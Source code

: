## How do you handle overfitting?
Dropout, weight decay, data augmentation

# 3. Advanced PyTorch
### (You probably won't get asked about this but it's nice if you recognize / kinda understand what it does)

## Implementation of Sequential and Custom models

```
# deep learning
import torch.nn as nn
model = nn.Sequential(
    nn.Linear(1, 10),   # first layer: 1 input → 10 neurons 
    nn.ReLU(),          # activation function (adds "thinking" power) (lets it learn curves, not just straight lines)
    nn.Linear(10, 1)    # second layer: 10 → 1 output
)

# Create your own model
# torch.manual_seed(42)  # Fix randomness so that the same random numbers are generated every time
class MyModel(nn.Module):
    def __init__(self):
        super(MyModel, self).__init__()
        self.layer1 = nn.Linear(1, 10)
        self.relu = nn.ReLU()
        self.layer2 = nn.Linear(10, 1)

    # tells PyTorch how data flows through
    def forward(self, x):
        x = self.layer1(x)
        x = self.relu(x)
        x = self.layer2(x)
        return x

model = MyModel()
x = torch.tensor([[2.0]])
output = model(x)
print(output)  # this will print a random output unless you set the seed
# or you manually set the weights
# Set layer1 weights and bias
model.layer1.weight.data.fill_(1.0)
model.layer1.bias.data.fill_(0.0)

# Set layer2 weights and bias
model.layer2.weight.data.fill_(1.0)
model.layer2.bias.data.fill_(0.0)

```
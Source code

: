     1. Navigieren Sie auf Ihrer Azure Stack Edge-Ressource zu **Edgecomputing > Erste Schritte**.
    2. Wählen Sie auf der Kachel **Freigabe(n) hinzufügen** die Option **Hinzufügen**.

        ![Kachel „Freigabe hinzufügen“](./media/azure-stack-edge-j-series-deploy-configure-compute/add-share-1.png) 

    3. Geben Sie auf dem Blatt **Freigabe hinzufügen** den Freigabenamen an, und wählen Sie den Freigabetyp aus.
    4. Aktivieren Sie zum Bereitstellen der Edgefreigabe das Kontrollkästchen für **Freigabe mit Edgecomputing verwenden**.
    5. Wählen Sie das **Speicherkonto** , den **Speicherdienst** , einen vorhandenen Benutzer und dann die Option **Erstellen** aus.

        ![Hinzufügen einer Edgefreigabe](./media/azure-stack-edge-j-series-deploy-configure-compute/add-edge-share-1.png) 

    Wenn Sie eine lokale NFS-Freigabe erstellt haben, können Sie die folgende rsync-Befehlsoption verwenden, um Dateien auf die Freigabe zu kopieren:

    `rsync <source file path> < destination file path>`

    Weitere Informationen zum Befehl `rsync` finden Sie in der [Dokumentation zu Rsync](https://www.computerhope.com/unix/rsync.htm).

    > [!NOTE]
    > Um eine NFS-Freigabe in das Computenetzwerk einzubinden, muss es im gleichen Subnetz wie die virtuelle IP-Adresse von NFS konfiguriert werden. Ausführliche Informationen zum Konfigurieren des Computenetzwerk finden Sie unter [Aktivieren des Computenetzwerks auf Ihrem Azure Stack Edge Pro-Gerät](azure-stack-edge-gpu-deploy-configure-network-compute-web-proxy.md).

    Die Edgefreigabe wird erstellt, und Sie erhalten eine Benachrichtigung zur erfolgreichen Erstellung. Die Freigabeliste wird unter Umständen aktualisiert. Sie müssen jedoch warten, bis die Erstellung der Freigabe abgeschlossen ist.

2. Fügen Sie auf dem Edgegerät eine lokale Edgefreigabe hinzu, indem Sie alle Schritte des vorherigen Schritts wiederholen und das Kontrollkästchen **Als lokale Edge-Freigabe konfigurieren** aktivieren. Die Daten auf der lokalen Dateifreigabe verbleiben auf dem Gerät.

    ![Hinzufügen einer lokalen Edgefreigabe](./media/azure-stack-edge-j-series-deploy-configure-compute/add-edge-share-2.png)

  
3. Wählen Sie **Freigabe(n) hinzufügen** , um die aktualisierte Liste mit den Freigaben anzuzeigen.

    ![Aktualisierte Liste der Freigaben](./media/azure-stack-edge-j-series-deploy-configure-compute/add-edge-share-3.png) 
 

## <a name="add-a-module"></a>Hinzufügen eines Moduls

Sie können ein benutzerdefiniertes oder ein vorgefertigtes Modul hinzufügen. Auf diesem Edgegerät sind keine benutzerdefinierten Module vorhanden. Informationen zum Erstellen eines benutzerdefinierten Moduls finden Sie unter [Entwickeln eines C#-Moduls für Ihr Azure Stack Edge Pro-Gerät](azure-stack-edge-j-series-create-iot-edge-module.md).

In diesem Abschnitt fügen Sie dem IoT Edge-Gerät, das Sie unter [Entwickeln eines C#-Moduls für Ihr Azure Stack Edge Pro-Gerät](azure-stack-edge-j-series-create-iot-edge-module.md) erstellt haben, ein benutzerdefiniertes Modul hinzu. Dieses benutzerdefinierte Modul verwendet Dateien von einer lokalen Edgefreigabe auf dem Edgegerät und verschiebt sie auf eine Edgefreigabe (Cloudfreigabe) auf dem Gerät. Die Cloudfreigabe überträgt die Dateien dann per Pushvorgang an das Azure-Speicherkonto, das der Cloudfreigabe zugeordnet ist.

* [TASK DESCRIPTION]
Set down the entries above again, word for word.

* [COMPLETED TASK]
Source code

:## How do you handle overfitting?
Dropout, weight decay, data augmentation

# 3. Advanced PyTorch
### (You probably won't get asked about this but it's nice if you recognize / kinda understand what it does)

## Implementation of Sequential and Custom models

```
# deep learning
import torch.nn as nn
model = nn.Sequential(
    nn.Linear(1, 10),   # first layer: 1 input → 10 neurons 
    nn.ReLU(),          # activation function (adds "thinking" power) (lets it learn curves, not just straight lines)
    nn.Linear(10, 1)    # second layer: 10 → 1 output
)

# Create your own model
# torch.manual_seed(42)  # Fix randomness so that the same random numbers are generated every time
class MyModel(nn.Module):
    def __init__(self):
        super(MyModel, self).__init__()
        self.layer1 = nn.Linear(1, 10)
        self.relu = nn.ReLU()
        self.layer2 = nn.Linear(10, 1)

    # tells PyTorch how data flows through
    def forward(self, x):
        x = self.layer1(x)
        x = self.relu(x)
        x = self.layer2(x)
        return x

model = MyModel()
x = torch.tensor([[2.0]])
output = model(x)
print(output)  # this will print a random output unless you set the seed
# or you manually set the weights
# Set layer1 weights and bias
model.layer1.weight.data.fill_(1.0)
model.layer1.bias.data.fill_(0.0)

# Set layer2 weights and bias
model.layer2.weight.data.fill_(1.0)
model.layer2.bias.data.fill_(0.0)

```
Source code

:     1. Navigieren Sie auf Ihrer Azure Stack Edge-Ressource zu **Edgecomputing > Erste Schritte**.
    2. Wählen Sie auf der Kachel **Freigabe(n) hinzufügen** die Option **Hinzufügen**.

        ![Kachel „Freigabe hinzufügen“](./media/azure-stack-edge-j-series-deploy-configure-compute/add-share-1.png) 

    3. Geben Sie auf dem Blatt **Freigabe hinzufügen** den Freigabenamen an, und wählen Sie den Freigabetyp aus.
    4. Aktivieren Sie zum Bereitstellen der Edgefreigabe das Kontrollkästchen für **Freigabe mit Edgecomputing verwenden**.
    5. Wählen Sie das **Speicherkonto** , den **Speicherdienst** , einen vorhandenen Benutzer und dann die Option **Erstellen** aus.

        ![Hinzufügen einer Edgefreigabe](./media/azure-stack-edge-j-series-deploy-configure-compute/add-edge-share-1.png) 

    Wenn Sie eine lokale NFS-Freigabe erstellt haben, können Sie die folgende rsync-Befehlsoption verwenden, um Dateien auf die Freigabe zu kopieren:

    `rsync <source file path> < destination file path>`

    Weitere Informationen zum Befehl `rsync` finden Sie in der [Dokumentation zu Rsync](https://www.computerhope.com/unix/rsync.htm).

    > [!NOTE]
    > Um eine NFS-Freigabe in das Computenetzwerk einzubinden, muss es im gleichen Subnetz wie die virtuelle IP-Adresse von NFS konfiguriert werden. Ausführliche Informationen zum Konfigurieren des Computenetzwerk finden Sie unter [Aktivieren des Computenetzwerks auf Ihrem Azure Stack Edge Pro-Gerät](azure-stack-edge-gpu-deploy-configure-network-compute-web-proxy.md).

    Die Edgefreigabe wird erstellt, und Sie erhalten eine Benachrichtigung zur erfolgreichen Erstellung. Die Freigabeliste wird unter Umständen aktualisiert. Sie müssen jedoch warten, bis die Erstellung der Freigabe abgeschlossen ist.

2. Fügen Sie auf dem Edgegerät eine lokale Edgefreigabe hinzu, indem Sie alle Schritte des vorherigen Schritts wiederholen und das Kontrollkästchen **Als lokale Edge-Freigabe konfigurieren** aktivieren. Die Daten auf der lokalen Dateifreigabe verbleiben auf dem Gerät.

    ![Hinzufügen einer lokalen Edgefreigabe](./media/azure-stack-edge-j-series-deploy-configure-compute/add-edge-share-2.png)

  
3. Wählen Sie **Freigabe(n) hinzufügen** , um die aktualisierte Liste mit den Freigaben anzuzeigen.

    ![Aktualisierte Liste der Freigaben](./media/azure-stack-edge-j-series-deploy-configure-compute/add-edge-share-3.png) 
 

## <a name="add-a-module"></a>Hinzufügen eines Moduls

Sie können ein benutzerdefiniertes oder ein vorgefertigtes Modul hinzufügen. Auf diesem Edgegerät sind keine benutzerdefinierten Module vorhanden. Informationen zum Erstellen eines benutzerdefinierten Moduls finden Sie unter [Entwickeln eines C#-Moduls für Ihr Azure Stack Edge Pro-Gerät](azure-stack-edge-j-series-create-iot-edge-module.md).

In diesem Abschnitt fügen Sie dem IoT Edge-Gerät, das Sie unter [Entwickeln eines C#-Moduls für Ihr Azure Stack Edge Pro-Gerät](azure-stack-edge-j-series-create-iot-edge-module.md) erstellt haben, ein benutzerdefiniertes Modul hinzu. Dieses benutzerdefinierte Modul verwendet Dateien von einer lokalen Edgefreigabe auf dem Edgegerät und verschiebt sie auf eine Edgefreigabe (Cloudfreigabe) auf dem Gerät. Die Cloudfreigabe überträgt die Dateien dann per Pushvorgang an das Azure-Speicherkonto, das der Cloudfreigabe zugeordnet ist.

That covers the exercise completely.